That’s who Jesus is, all that this story of Israel wanted to be and more. And he is the Messiah. And Peter says, I think you’re the Messiah. You’re the Messiah. HE labels Jesus with the right title. And when they said, Messiah, all these ideas come to completion: Israel’s story, temple, Torah, land, citizens, boundaries, the place of God in this world, the covenant. It all comes to completion in the story of Jesus and it means that Jesus is the king of Israel with a new citizenship of people who will acknowledge his rule. When Jesus is the Messiah, kingdom will always mean more than social justice.
A third observation that I make about this text is that the answer was more revolutionary than Peter even realized. Now we have to skip ahead to verse 21. Now after Peter has come to the incredible realization that Jesus is king – and I have to tell you, I have to think about this because this is my job – but I think about this a lot, far more than I should.
What was it like for a Galilean in Galilee along the shores of the Sea of Galilee in a place like Capernaum, to look at Jesus and say, You’re the Messiah. What was it like to be in Caesarea-Philippi, an embodiment of Roman colonization, in the land of Israel, the land that God had given to the Israelites but they did not control, what was it like to be in Caesarea-Philippi, which, now is little more than ruins, but it is clearly the ruins of a very significant site that combined the Roman empire with worship of pagan gods – what is it like to stand in that area and say, Jesus, I think you’re the Messiah.
This is a revolutionary statement. I applaud Peter for this. He had no idea what Messiah really meant. So after Jesus leads Peter to label him properly, Jesus goes on, and Matthew’s record has it this way: From that time on – now that he’s Messiah – Jesus began to explain to his disciples that he must go to Jerusalem – and they’re thinking, of course, and we’re going to be right there with you, and you’re going to sit on a throne like Abe Lincoln in Washington D.C. in the Lincoln Memorial, and we’re going to be all around you. And we’re gonna be running the show.
But Jesus had to go on, and he said that he would suffer many things at the hands of the elders, the chief priests, and the teachers of the Torah, and that he must be killed, and on the third day be raised to life. What a carnival. So Peter took Jesus aside – he’s the majo domo of the apostolic band, and he began to rebuke Jesus. Jesus, he’s saying, haven’t you read the Bible?
Messiah’s rule; they conquer, they win, they’re victors. What do you mean ‘suffer’? Never work, he said, this will never happen to you, not as long as I have something to do with it. And Jesus turned and said to Peter, the man who had just labeled Jesus as the Messiah, Get behind me Satan. You are a stumbling block to me. You do not have in mind the concerns of God but merely human concerns.

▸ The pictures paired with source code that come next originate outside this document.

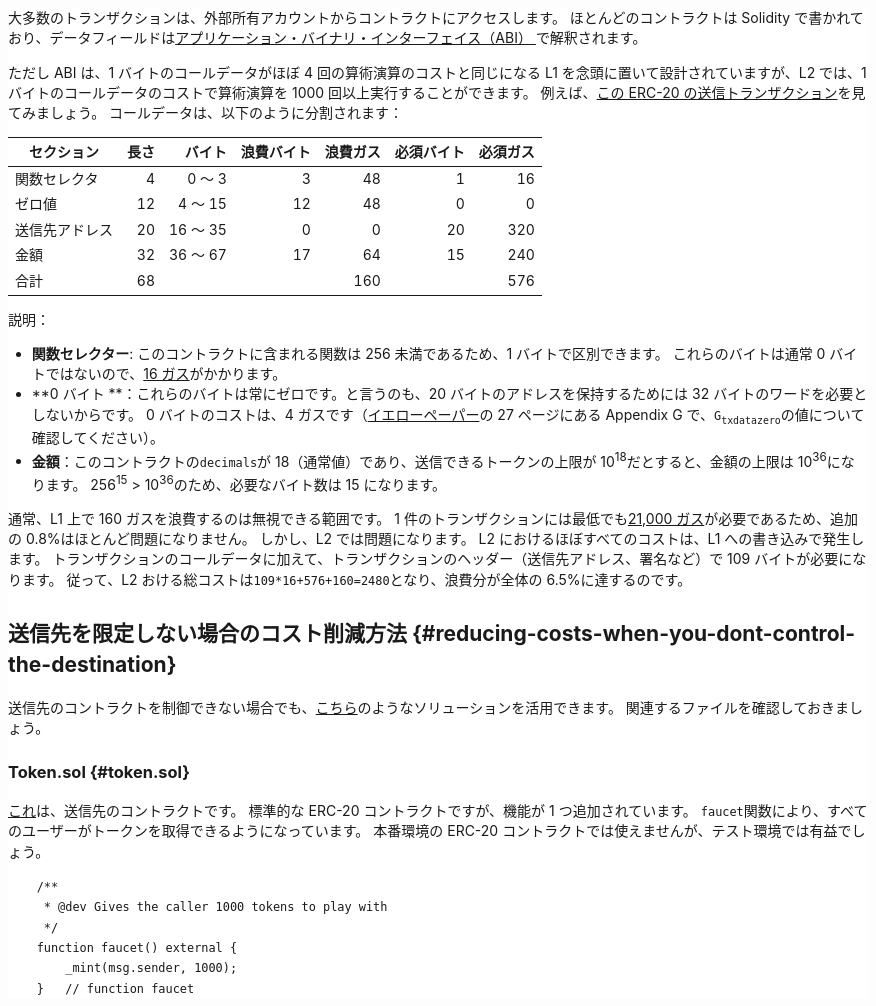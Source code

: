 大多数のトランザクションは、外部所有アカウントからコントラクトにアクセスします。 ほとんどのコントラクトは Solidity で書かれており、データフィールドは[アプリケーション・バイナリ・インターフェイス（ABI） ](https://docs.soliditylang.org/en/latest/abi-spec.html#formal-specification-of-the-encoding)で解釈されます。

ただし ABI は、1 バイトのコールデータがほぼ 4 回の算術演算のコストと同じになる L1 を念頭に置いて設計されていますが、L2 では、1 バイトのコールデータのコストで算術演算を 1000 回以上実行することができます。 例えば、[この ERC-20 の送信トランザクション](https://kovan-optimistic.etherscan.io/tx/0x7ce4c144ebfce157b4de99d8ad53a352ae91b57b3fa06d8a1c79439df6bfa998)を見てみましょう。 コールデータは、以下のように分割されます：

| セクション     | 長さ |   バイト | 浪費バイト | 浪費ガス | 必須バイト | 必須ガス |
| -------------- | ---: | -------: | ---------: | -------: | ---------: | -------: |
| 関数セレクタ   |    4 |   0 ～ 3 |          3 |       48 |          1 |       16 |
| ゼロ値         |   12 |  4 ～ 15 |         12 |       48 |          0 |        0 |
| 送信先アドレス |   20 | 16 ～ 35 |          0 |        0 |         20 |      320 |
| 金額           |   32 | 36 ～ 67 |         17 |       64 |         15 |      240 |
| 合計           |   68 |          |            |      160 |            |      576 |

説明：

- **関数セレクター**: このコントラクトに含まれる関数は 256 未満であるため、1 バイトで区別できます。 これらのバイトは通常 0 バイトではないので、[16 ガス](https://eips.ethereum.org/EIPS/eip-2028)がかかります。
- **0 バイト **：これらのバイトは常にゼロです。と言うのも、20 バイトのアドレスを保持するためには 32 バイトのワードを必要としないからです。 0 バイトのコストは、4 ガスです（[イエローペーパー](https://ethereum.github.io/yellowpaper/paper.pdf)の 27 ページにある Appendix G で、`G`<sub>`txdatazero`</sub>の値について確認してください）。
- **金額**：このコントラクトの`decimals`が 18（通常値）であり、送信できるトークンの上限が 10<sup>18</sup>だとすると、金額の上限は 10<sup>36</sup>になります。 256<sup>15</sup> &gt; 10<sup>36</sup>のため、必要なバイト数は 15 になります。

通常、L1 上で 160 ガスを浪費するのは無視できる範囲です。 1 件のトランザクションには最低でも[21,000 ガス](https://yakkomajuri.medium.com/blockchain-definition-of-the-week-ethereum-gas-2f976af774ed)が必要であるため、追加の 0.8%はほとんど問題になりません。 しかし、L2 では問題になります。 L2 におけるほぼすべてのコストは、L1 への書き込みで発生します。 トランザクションのコールデータに加えて、トランザクションのヘッダー（送信先アドレス、署名など）で 109 バイトが必要になります。 従って、L2 おける総コストは`109*16+576+160=2480`となり、浪費分が全体の 6.5%に達するのです。

## 送信先を限定しない場合のコスト削減方法 \{#reducing-costs-when-you-dont-control-the-destination}

送信先のコントラクトを制御できない場合でも、[こちら](https://github.com/qbzzt/ethereum.org-20220330-shortABI)のようなソリューションを活用できます。 関連するファイルを確認しておきましょう。

### Token.sol \{#token.sol}

[これ](https://github.com/qbzzt/ethereum.org-20220330-shortABI/blob/master/contracts/Token.sol)は、送信先のコントラクトです。 標準的な ERC-20 コントラクトですが、機能が 1 つ追加されています。 `faucet`関数により、すべてのユーザーがトークンを取得できるようになっています。 本番環境の ERC-20 コントラクトでは使えませんが、テスト環境では有益でしょう。

```solidity
    /**
     * @dev Gives the caller 1000 tokens to play with
     */
    function faucet() external {
        _mint(msg.sender, 1000);
    }   // function faucet
```
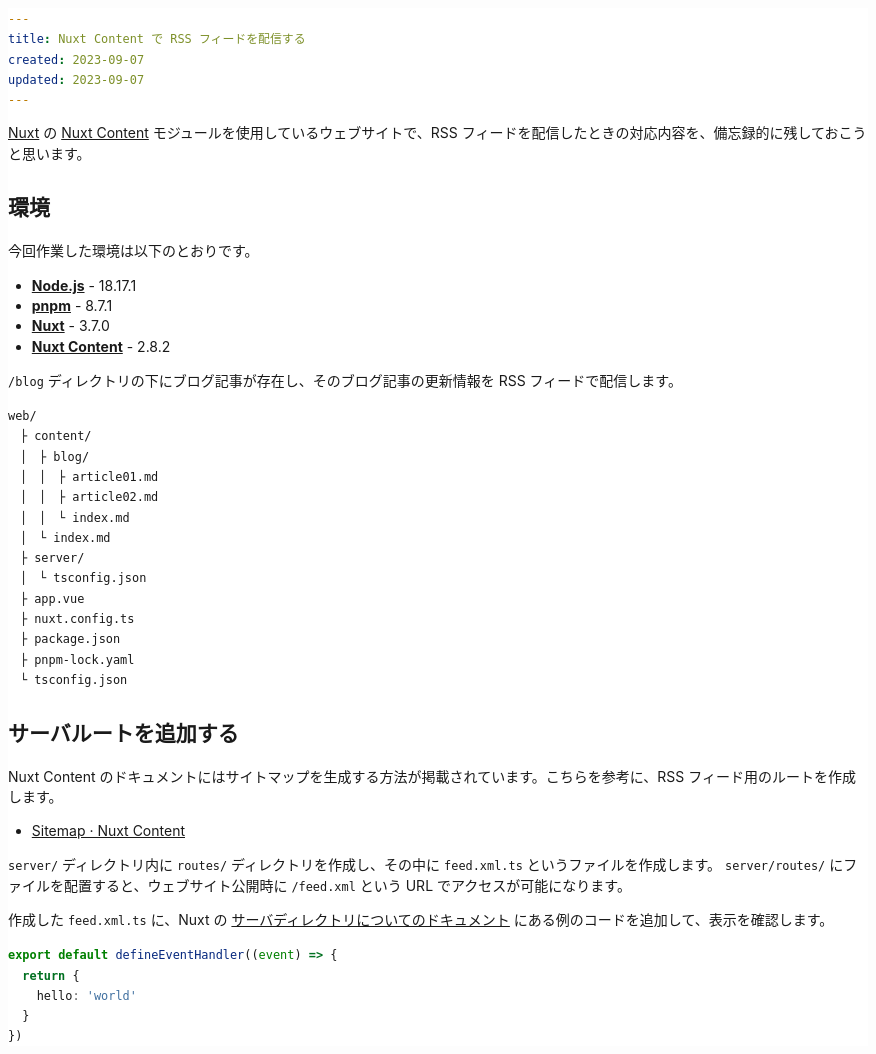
 ```yaml
---
title: Nuxt Content で RSS フィードを配信する
created: 2023-09-07
updated: 2023-09-07
---
```


[Nuxt](https://nuxt.com/) の [Nuxt Content](https://content.nuxtjs.org/) モジュールを使用しているウェブサイトで、RSS フィードを配信したときの対応内容を、備忘録的に残しておこうと思います。

## 環境

今回作業した環境は以下のとおりです。

- [**Node.js**](https://nodejs.org/en) - 18.17.1
- [**pnpm**](https://pnpm.io/) - 8.7.1
- [**Nuxt**](https://nuxt.com/) - 3.7.0
- [**Nuxt Content**](https://content.nuxtjs.org/) - 2.8.2

`/blog` ディレクトリの下にブログ記事が存在し、そのブログ記事の更新情報を RSS フィードで配信します。

```
web/
　├ content/
　│　├ blog/
　│　│　├ article01.md
　│　│　├ article02.md
　│　│　└ index.md
　│　└ index.md
　├ server/
　│　└ tsconfig.json
　├ app.vue
　├ nuxt.config.ts
　├ package.json
　├ pnpm-lock.yaml
　└ tsconfig.json
```

## サーバルートを追加する

Nuxt Content のドキュメントにはサイトマップを生成する方法が掲載されています。こちらを参考に、RSS フィード用のルートを作成します。

- [Sitemap · Nuxt Content](https://content.nuxtjs.org/guide/recipes/sitemap/)

`server/` ディレクトリ内に `routes/` ディレクトリを作成し、その中に `feed.xml.ts` というファイルを作成します。 `server/routes/` にファイルを配置すると、ウェブサイト公開時に `/feed.xml` という URL でアクセスが可能になります。

作成した `feed.xml.ts` に、Nuxt の [サーバディレクトリについてのドキュメント](https://nuxt.com/docs/guide/directory-structure/server) にある例のコードを追加して、表示を確認します。

```ts
export default defineEventHandler((event) => {
  return {
    hello: 'world'
  }
})
```
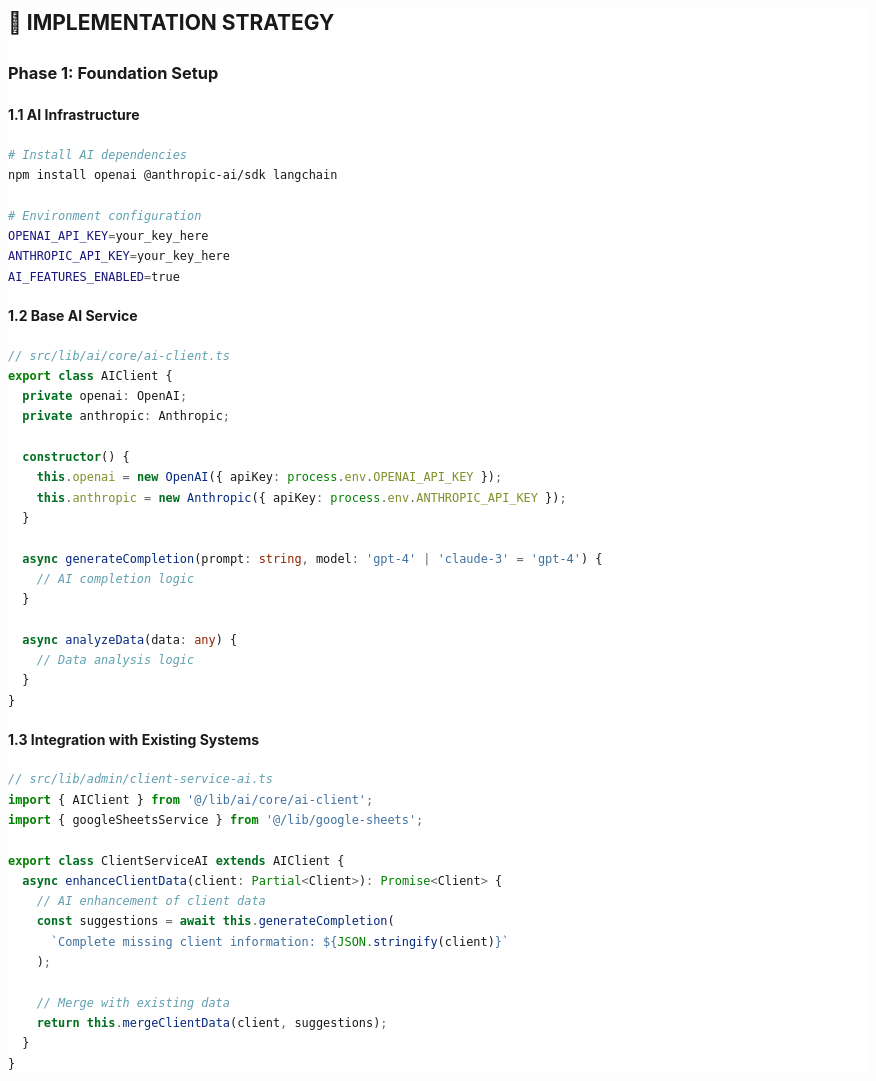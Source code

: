 
## 🔧 IMPLEMENTATION STRATEGY

### **Phase 1: Foundation Setup**

#### **1.1 AI Infrastructure**
```bash
# Install AI dependencies
npm install openai @anthropic-ai/sdk langchain

# Environment configuration
OPENAI_API_KEY=your_key_here
ANTHROPIC_API_KEY=your_key_here
AI_FEATURES_ENABLED=true
```

#### **1.2 Base AI Service**
```typescript
// src/lib/ai/core/ai-client.ts
export class AIClient {
  private openai: OpenAI;
  private anthropic: Anthropic;
  
  constructor() {
    this.openai = new OpenAI({ apiKey: process.env.OPENAI_API_KEY });
    this.anthropic = new Anthropic({ apiKey: process.env.ANTHROPIC_API_KEY });
  }
  
  async generateCompletion(prompt: string, model: 'gpt-4' | 'claude-3' = 'gpt-4') {
    // AI completion logic
  }
  
  async analyzeData(data: any) {
    // Data analysis logic
  }
}
```

#### **1.3 Integration with Existing Systems**
```typescript
// src/lib/admin/client-service-ai.ts
import { AIClient } from '@/lib/ai/core/ai-client';
import { googleSheetsService } from '@/lib/google-sheets';

export class ClientServiceAI extends AIClient {
  async enhanceClientData(client: Partial<Client>): Promise<Client> {
    // AI enhancement of client data
    const suggestions = await this.generateCompletion(
      `Complete missing client information: ${JSON.stringify(client)}`
    );
    
    // Merge with existing data
    return this.mergeClientData(client, suggestions);
  }
}
```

The answer is revolutionary because now if we connect Messiah to kingdom, we now have two more connections. Messiah has to be connected to cross and resurrection. Kingdom can only be understood when it’s connected to Jesus as king and it is the Jesus who ruled by way of crucifixion and resurrection. So the cross is the pattern for ruling, for genuine perceptions of the kingdom of God.
The kingdom has now been deconstructed and reconstructed and totally reshaped and now it can’t mean the western census of liberalism and self-reliance which is at the very essence of western liberalism.
Instead, now, it is submission to God, who came into our world and identified with us at such a level that he dipped into the depths of death. He took death, power, and stripped it through the resurrection and now we serve a resurrected Lord and kingdom is connected to the message of the resurrection of Jesus over death.
Kingdom and social justice simply don’t mix well in our culture. So, social justice overtakes gospel and we compromise at every turn. So the right answer – and this is my fourth observation – the right answer that Jesus is Messiah, reshaped by cross and resurrection, leads to the right implication. And that implication is that Jesus came to establish a whole different social order. He calls it here Ekklesia – the church.
Not there is something that is powerful in this text. Jesus says, I came to build the church. The gates of Hell will not prevail against it. And there’s an inextricable between church and kingdom. What happens in the church happens in the kingdom.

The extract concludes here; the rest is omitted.